Jane Cross

Personal information
- Nationality: British
- Born: 25 August 1961 (age 64) Old Windsor, Berkshire

Sport
- Sport: Rowing
- Club: Weybridge Ladies ARC

= Jane Cross =

British rower

Jane Mary Cross (born 25 August 1961) is a former British rower who competed at the 1980 Summer Olympics.

==Rowing career==
Cross first became interested in rowing at a young age when she was part of the Wraysbury Skiff and Punting Club, which led to joining the Weybridge Ladies ARC in 1977. In 1979 she competed in the FISA Youth Championships before joining the British senior squad the same year.
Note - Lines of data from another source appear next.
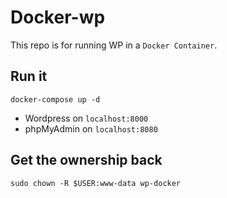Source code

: # Docker-wp

This repo is for running WP in a `Docker Container`.

## Run it

```
docker-compose up -d
```

- Wordpress on `localhost:8000`
- phpMyAdmin on `localhost:8080`

## Get the ownership back

```
sudo chown -R $USER:www-data wp-docker
```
In 1980 she was selected to represent Great Britain in the women's coxed four event at the 1980 Olympics in Moscow. The crew which consisted of Cross, Pauline Janson, Bridget Buckley, Pauline Hart and Sue Brown (cox) finished in sixth place.

She was part of the quadruple sculls which won the national title, rowing for a Kingston and Thames composite, with Caroline Casey, Sarah Hunter-Jones, Bernadette Carroll and Sue Brown (cox), at the 1981 National Championships and was part of the eight that won the national title, rowing for an A.R.A Composite, at the 1982 National Rowing Championships.